Work request
Transcribe all of the data verbatim, please, and leave out its pictures.

Data shown
════

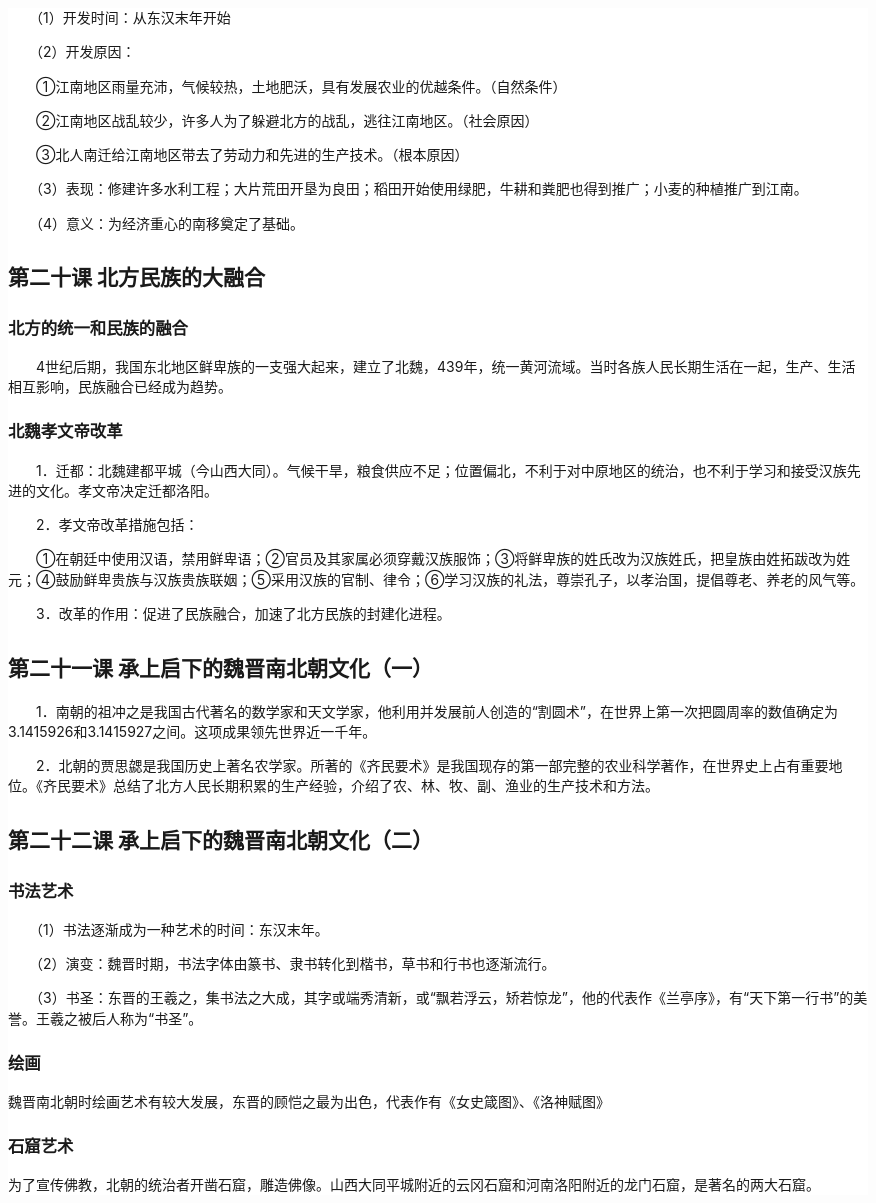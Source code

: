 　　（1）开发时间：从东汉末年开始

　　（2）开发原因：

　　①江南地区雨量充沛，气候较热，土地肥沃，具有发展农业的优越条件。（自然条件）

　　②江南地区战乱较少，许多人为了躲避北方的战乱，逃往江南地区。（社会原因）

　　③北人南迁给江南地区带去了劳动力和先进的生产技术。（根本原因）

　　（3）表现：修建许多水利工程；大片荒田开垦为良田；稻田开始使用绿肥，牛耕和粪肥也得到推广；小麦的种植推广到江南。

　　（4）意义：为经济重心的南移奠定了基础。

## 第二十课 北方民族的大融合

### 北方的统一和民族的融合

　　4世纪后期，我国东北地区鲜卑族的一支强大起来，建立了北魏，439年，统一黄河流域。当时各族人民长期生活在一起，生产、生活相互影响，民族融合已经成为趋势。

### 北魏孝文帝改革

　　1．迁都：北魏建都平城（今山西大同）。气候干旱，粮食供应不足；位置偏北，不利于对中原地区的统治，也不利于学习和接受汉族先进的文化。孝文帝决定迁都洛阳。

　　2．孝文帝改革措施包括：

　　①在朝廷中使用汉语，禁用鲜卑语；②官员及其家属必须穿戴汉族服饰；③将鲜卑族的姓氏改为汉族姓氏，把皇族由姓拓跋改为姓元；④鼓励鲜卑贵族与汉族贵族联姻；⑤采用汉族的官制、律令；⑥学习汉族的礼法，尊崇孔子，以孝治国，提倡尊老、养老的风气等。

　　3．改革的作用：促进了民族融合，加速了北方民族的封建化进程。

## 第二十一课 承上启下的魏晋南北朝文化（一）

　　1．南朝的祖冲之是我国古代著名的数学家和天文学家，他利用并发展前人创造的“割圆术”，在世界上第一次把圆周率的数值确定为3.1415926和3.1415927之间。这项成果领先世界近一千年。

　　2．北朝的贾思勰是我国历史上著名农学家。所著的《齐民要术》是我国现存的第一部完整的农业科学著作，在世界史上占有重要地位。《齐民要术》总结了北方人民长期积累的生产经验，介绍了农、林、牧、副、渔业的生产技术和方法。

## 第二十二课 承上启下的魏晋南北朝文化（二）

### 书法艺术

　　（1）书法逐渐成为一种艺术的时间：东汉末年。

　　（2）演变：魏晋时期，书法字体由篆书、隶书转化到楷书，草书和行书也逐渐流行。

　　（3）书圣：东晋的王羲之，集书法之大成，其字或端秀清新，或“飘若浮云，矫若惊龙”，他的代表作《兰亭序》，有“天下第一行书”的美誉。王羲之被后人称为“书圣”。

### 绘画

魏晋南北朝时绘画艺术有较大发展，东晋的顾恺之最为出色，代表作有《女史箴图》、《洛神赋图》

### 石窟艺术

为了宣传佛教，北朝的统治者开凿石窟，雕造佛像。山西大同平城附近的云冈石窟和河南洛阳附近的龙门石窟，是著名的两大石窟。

════

Answer to this problem
Source code

: 　　（1）开发时间：从东汉末年开始

　　（2）开发原因：

　　①江南地区雨量充沛，气候较热，土地肥沃，具有发展农业的优越条件。（自然条件）

　　②江南地区战乱较少，许多人为了躲避北方的战乱，逃往江南地区。（社会原因）

　　③北人南迁给江南地区带去了劳动力和先进的生产技术。（根本原因）

　　（3）表现：修建许多水利工程；大片荒田开垦为良田；稻田开始使用绿肥，牛耕和粪肥也得到推广；小麦的种植推广到江南。

　　（4）意义：为经济重心的南移奠定了基础。

## 第二十课 北方民族的大融合

### 北方的统一和民族的融合

　　4世纪后期，我国东北地区鲜卑族的一支强大起来，建立了北魏，439年，统一黄河流域。当时各族人民长期生活在一起，生产、生活相互影响，民族融合已经成为趋势。

### 北魏孝文帝改革

　　1．迁都：北魏建都平城（今山西大同）。气候干旱，粮食供应不足；位置偏北，不利于对中原地区的统治，也不利于学习和接受汉族先进的文化。孝文帝决定迁都洛阳。

　　2．孝文帝改革措施包括：

　　①在朝廷中使用汉语，禁用鲜卑语；②官员及其家属必须穿戴汉族服饰；③将鲜卑族的姓氏改为汉族姓氏，把皇族由姓拓跋改为姓元；④鼓励鲜卑贵族与汉族贵族联姻；⑤采用汉族的官制、律令；⑥学习汉族的礼法，尊崇孔子，以孝治国，提倡尊老、养老的风气等。

　　3．改革的作用：促进了民族融合，加速了北方民族的封建化进程。

## 第二十一课 承上启下的魏晋南北朝文化（一）

　　1．南朝的祖冲之是我国古代著名的数学家和天文学家，他利用并发展前人创造的“割圆术”，在世界上第一次把圆周率的数值确定为3.1415926和3.1415927之间。这项成果领先世界近一千年。

　　2．北朝的贾思勰是我国历史上著名农学家。所著的《齐民要术》是我国现存的第一部完整的农业科学著作，在世界史上占有重要地位。《齐民要术》总结了北方人民长期积累的生产经验，介绍了农、林、牧、副、渔业的生产技术和方法。

## 第二十二课 承上启下的魏晋南北朝文化（二）

### 书法艺术

　　（1）书法逐渐成为一种艺术的时间：东汉末年。

　　（2）演变：魏晋时期，书法字体由篆书、隶书转化到楷书，草书和行书也逐渐流行。

　　（3）书圣：东晋的王羲之，集书法之大成，其字或端秀清新，或“飘若浮云，矫若惊龙”，他的代表作《兰亭序》，有“天下第一行书”的美誉。王羲之被后人称为“书圣”。

### 绘画

魏晋南北朝时绘画艺术有较大发展，东晋的顾恺之最为出色，代表作有《女史箴图》、《洛神赋图》

### 石窟艺术

为了宣传佛教，北朝的统治者开凿石窟，雕造佛像。山西大同平城附近的云冈石窟和河南洛阳附近的龙门石窟，是著名的两大石窟。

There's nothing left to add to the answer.